■ **Prompt**: What is the number of lines in the entries that contain the word "focused"? Answer with that figure alone.

■ **Stored data**:
******************************

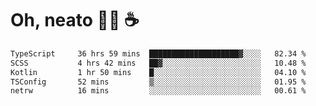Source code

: # Oh, neato 🧑‍💻 ☕

<!--START_SECTION:waka-->

```txt
TypeScript     36 hrs 59 mins  ████████████████████▓░░░░   82.34 %
SCSS           4 hrs 42 mins   ██▓░░░░░░░░░░░░░░░░░░░░░░   10.48 %
Kotlin         1 hr 50 mins    █░░░░░░░░░░░░░░░░░░░░░░░░   04.10 %
TSConfig       52 mins         ▒░░░░░░░░░░░░░░░░░░░░░░░░   01.95 %
netrw          16 mins         ░░░░░░░░░░░░░░░░░░░░░░░░░   00.61 %
```

<!--END_SECTION:waka-->
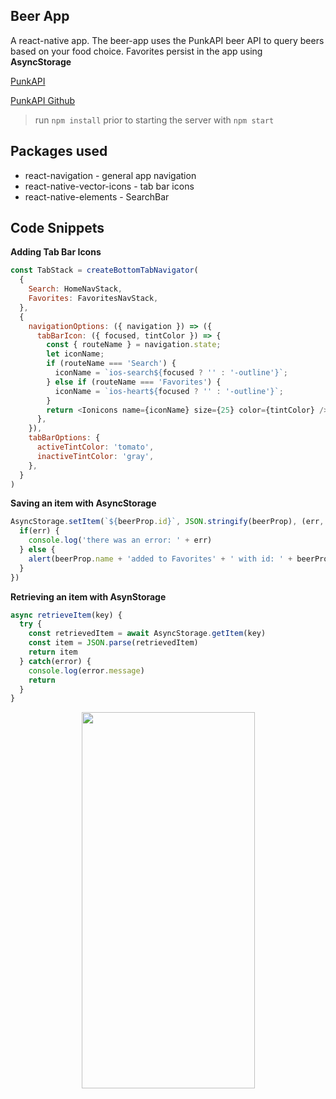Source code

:## Beer App

A react-native app. The beer-app uses the PunkAPI beer API to query beers based on your food choice. Favorites persist in the app using **AsyncStorage**  

[PunkAPI](https://punkapi.com/documentation/v2)

[PunkAPI Github](https://github.com/samjbmason/punkapi-db)

>run ```npm install``` prior to starting the server with ```npm start```

## Packages used 

* react-navigation - general app navigation
* react-native-vector-icons - tab bar icons
* react-native-elements - SearchBar 

## Code Snippets 

**Adding Tab Bar Icons**  
```javascript 
const TabStack = createBottomTabNavigator(
  {
    Search: HomeNavStack, 
    Favorites: FavoritesNavStack, 
  }, 
  {
    navigationOptions: ({ navigation }) => ({
      tabBarIcon: ({ focused, tintColor }) => {
        const { routeName } = navigation.state;
        let iconName;
        if (routeName === 'Search') {
          iconName = `ios-search${focused ? '' : '-outline'}`;
        } else if (routeName === 'Favorites') {
          iconName = `ios-heart${focused ? '' : '-outline'}`;
        }
        return <Ionicons name={iconName} size={25} color={tintColor} />;
      },
    }),
    tabBarOptions: {
      activeTintColor: 'tomato',
      inactiveTintColor: 'gray',
    },
  }
)
```

**Saving an item with AsyncStorage**  
```javascript
AsyncStorage.setItem(`${beerProp.id}`, JSON.stringify(beerProp), (err, result) => {
  if(err) {
    console.log('there was an error: ' + err)
  } else {
    alert(beerProp.name + 'added to Favorites' + ' with id: ' + beerProp.id)
  }
})
```

**Retrieving an item with AsynStorage**  
```javascript 
async retrieveItem(key) {
  try {
    const retrievedItem = await AsyncStorage.getItem(key)
    const item = JSON.parse(retrievedItem)
    return item 
  } catch(error) {
    console.log(error.message)
    return 
  }
}
```

<p align="center">
  <img src="https://github.com/alexpaul/BeerApp/blob/master/assets/beer-app.gif" width="277" height="602" />
</p> 

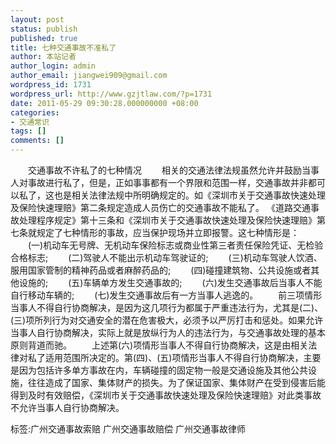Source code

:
 ```yaml
---
layout: post
status: publish
published: true
title: 七种交通事故不准私了
author: 本站记者
author_login: admin
author_email: jiangwei909@gmail.com
wordpress_id: 1731
wordpress_url: http://www.gzjtlaw.com/?p=1731
date: 2011-05-29 09:30:28.000000000 +08:00
categories:
- 交通常识
tags: []
comments: []
---
```

　　交通事故不许私了的七种情况　　相关的交通法律法规虽然允许并鼓励当事人对事故进行私了，但是，正如事事都有一个界限和范围一样，交通事故并非都可以私了，这也是相关法律法规中所明确规定的。如《深圳市关于交通事故快速处理及保险快速理赔》第二条规定造成人员伤亡的交通事故不能私了。 《道路交通事故处理程序规定》第十三条和《深圳市关于交通事故快速处理及保险快速理赔》第七条就规定了七种情形的事故，应当保护现场并立即报警。这七种情形是：　　(一)机动车无号牌、无机动车保险标志或商业性第三者责任保险凭证、无检验合格标志;　　(二)驾驶人不能出示机动车驾驶证的;　　(三)机动车驾驶人饮酒、服用国家管制的精神药品或者麻醉药品的;　　(四)碰撞建筑物、公共设施或者其他设施的;　　(五)车辆单方发生交通事故的;　　(六)发生交通事故后当事人不能自行移动车辆的;　　(七)发生交通事故后有一方当事人逃逸的。　　前三项情形当事人不得自行协商解决，是因为这几项行为都属于严重违法行为，尤其是(二)、(三)项所列行为对交通安全的潜在危害极大，必须予以严厉打击和惩处。如果允许当事人自行协商解决，实际上就是放纵行为人的违法行为，与交通事故处理的基本原则背道而驰。　　上述第(六)项情形当事人不得自行协商解决，这是由相关法律对私了适用范围所决定的。第(四)、(五)项情形当事人不得自行协商解决，主要是因为包括许多单方事故在内，车辆碰撞的固定物一般是交通设施及其他公共设施，往往造成了国家、集体财产的损失。为了保证国家、集体财产在受到侵害后能得到及时有效赔偿，《深圳市关于交通事故快速处理及保险快速理赔》对此类事故不允许当事人自行协商解决。标签:广州交通事故索赔 广州交通事故赔偿 广州交通事故律师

******************************

■ **Answer for this exercise**: 3